一つ早押しクイズの問題を出そう。実際に出されたやつだ。

 

問題:グランプリの150CCをすべてクリアすることで開放される、左右逆になったコースを走る『マリオカート』シリーズのゲームモードは何でしょう?

 

マリオカートをやった事がある人ならすぐに分かっただろう。答えは「ミラー」だ。文章を頭から読んでいくと、どこかのタイミングで「ああ、ミラーか」と答えを思い出す。その瞬間にボタンを押せば、あなたはこのクイズに正解することができる。(無論、他の人が押していなければの話だが)

問題を聞いて、どこかのタイミングで答えが分かって、ボタンを押す。これが早押しクイズの最も基本的なシークエンスだ。そこで未経験者のあなたはこう思っていることに気づく。単調で、無機質で、非生産的で……つまらないと。これがメンタリズムです。

 

でもちょっと待ってほしい。冒頭のクイズの答えを思いついたとき、あなたは「ミラー」という言葉を思い出した。だが本当にそれだけだったか?あなたはその時、ミラーの3文字だけではなく、かつて遊んだマリオカートの記憶――ひたすらタイムアタックに打ち込んだこと、1位のときに限ってキノコやトゲゾーに連続で襲われてめっちゃイライラしたこと、風船を膨らませるべくDSのマイクに息を一生懸命吹きかけたこと、壁や天井を走れる新作にびっくりしたこと、キャラ差は無いように見えて実はファンキーコングがちょっとだけ速いということ(これはマイナーかもしれない)――がいっぺんに頭に蘇ってきたはずだ。

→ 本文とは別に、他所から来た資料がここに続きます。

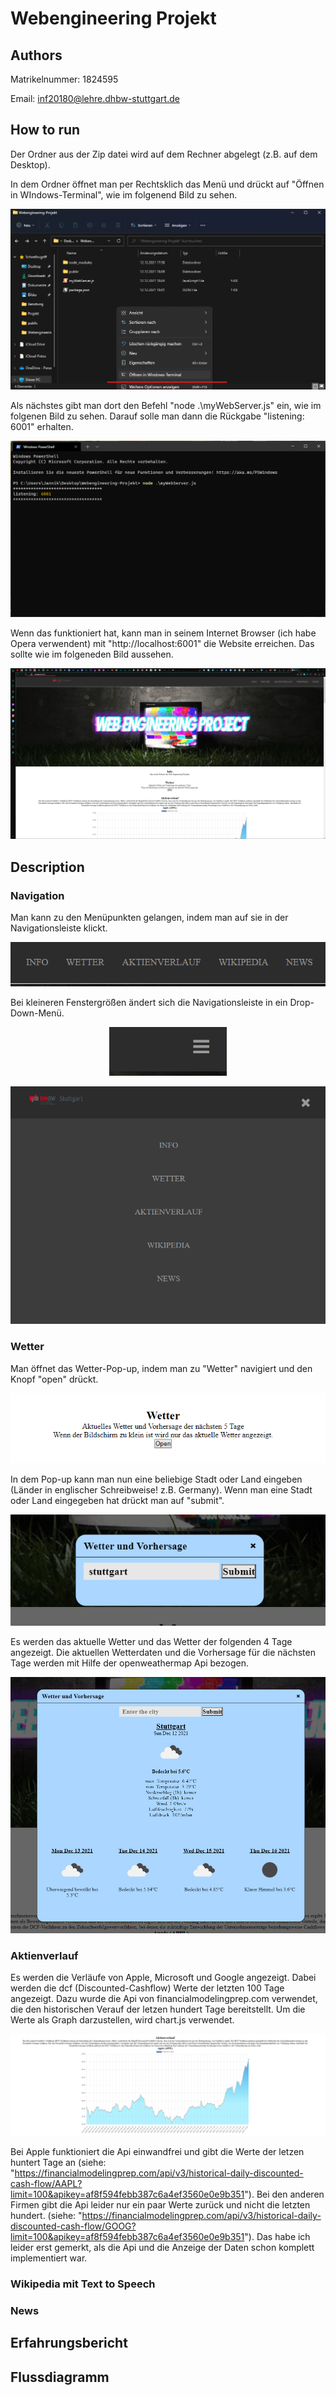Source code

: # Webengineering Projekt


## Authors

Matrikelnummer: 1824595

Email: inf20180@lehre.dhbw-stuttgart.de


## How to run

Der Ordner aus der Zip datei wird auf dem Rechner abgelegt (z.B. auf dem Desktop).

In dem Ordner öffnet man per Rechtsklich das Menü und drückt auf "Öffnen in WIndows-Terminal", wie im folgenend Bild zu sehen.
<p align="center">
  <img src="Bilder Doku/Screenshot 2021-12-12 181247.png">
</p>

Als nächstes gibt man dort den Befehl "node .\myWebServer.js" ein, wie im folgenen Bild zu sehen. Darauf solle man dann die Rückgabe "listening: 6001" erhalten.
<p align="center">
  <img src="Bilder Doku/Screenshot 2021-12-12 181413.png">
</p>

Wenn das funktioniert hat, kann man in seinem Internet Browser (ich habe Opera verwendent) mit "http://localhost:6001" die Website erreichen. Das sollte wie im folgeneden Bild aussehen.
<p align="center">
  <img src="Bilder Doku/Screenshot 2021-12-12 181722.png">
</p>


## Description

### Navigation

Man kann zu den Menüpunkten gelangen, indem man auf sie in der Navigationsleiste klickt.
<p align="center">
  <img src="Bilder Doku/Screenshot 2021-12-12 183636.png">
</p>

Bei kleineren Fenstergrößen ändert sich die Navigationsleiste in ein Drop-Down-Menü.
<p align="center">
  <img src="Bilder Doku/Screenshot 2021-12-12 183740.png">
</p>
<p align="center">
  <img src="Bilder Doku/Screenshot 2021-12-12 183758.png">
</p>

### Wetter

Man öffnet das Wetter-Pop-up, indem man zu "Wetter" navigiert und den Knopf "open" drückt.
<p align="center">
  <img src="Bilder Doku/Screenshot 2021-12-12 184441.png">
</p>

In dem Pop-up kann man nun eine beliebige Stadt oder Land eingeben (Länder in englischer Schreibweise! z.B. Germany). Wenn man eine Stadt oder Land eingegeben hat drückt man auf "submit".
<p align="center">
  <img src="Bilder Doku/Screenshot 2021-12-12 184510.png">
</p>

Es werden das aktuelle Wetter und das Wetter der folgenden 4 Tage angezeigt. Die aktuellen Wetterdaten und die Vorhersage für die nächsten Tage werden mit Hilfe der openweathermap Api bezogen.
<p align="center">
  <img src="Bilder Doku/Screenshot 2021-12-12 184539.png">
</p>

### Aktienverlauf

Es werden die Verläufe von Apple, Microsoft und Google angezeigt. Dabei werden die dcf (Discounted-Cashflow) Werte der letzten 100 Tage angezeigt. Dazu wurde die Api von financialmodelingprep.com verwendet, die den historischen Verauf der letzen hundert Tage bereitstellt.
Um die Werte als Graph darzustellen, wird chart.js verwendet.
<p align="center">
  <img src="Bilder Doku/Screenshot 2021-12-12 185559.png">
</p>

Bei Apple funktioniert die Api einwandfrei und gibt die Werte der letzen huntert Tage an (siehe: "https://financialmodelingprep.com/api/v3/historical-daily-discounted-cash-flow/AAPL?limit=100&apikey=af8f594febb387c6a4ef3560e0e9b351"). Bei den anderen Firmen gibt die Api leider nur ein paar Werte zurück und nicht die letzten hundert. (siehe: "https://financialmodelingprep.com/api/v3/historical-daily-discounted-cash-flow/GOOG?limit=100&apikey=af8f594febb387c6a4ef3560e0e9b351"). Das habe ich leider erst gemerkt, als die Api und die Anzeige der Daten schon komplett implementiert war.

### Wikipedia mit Text to Speech

### News


## Erfahrungsbericht


## Flussdiagramm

蘇ってこないなら今からでも遅くないからマリカーを買ってくれ。やっぱり名作はいつ遊んでも面白いから。すなわちあなたは「150CCをクリアするとミラーが出てくる」ということをただ脳内に知識として保管しているわけではなく、色々な思い出や関係のない感情とびっしり連結した記憶の網の一箇所に固定している。だから、クイズの答えを思い出すことはあなたの人生を思い出すこととリンクしているのだ。

 

極論を言ってしまえば、クイズの問題というものはすべて誰かの人生をなぞることに帰結すると思う。事象は、人間によって規定されて初めて知識たりえるからだ。そうしてできた問題を、自分の人生という手札をうまく使って処理していく。10人いれば10人が、全く違った人生を歩んできている。だからクイズのボタンに10人がつけば、各々が多彩きわまりない手札を使って全力で問題に答えようとする。僕はそれが楽しくてクイズをしている。ちなみに極まってくると先述の「記憶の網」が全てクイ研の部室の中の記憶だったりするが、そういう状況になる頃にはもうクイズに洗脳されきっているはずなのでここでは考えないことにした。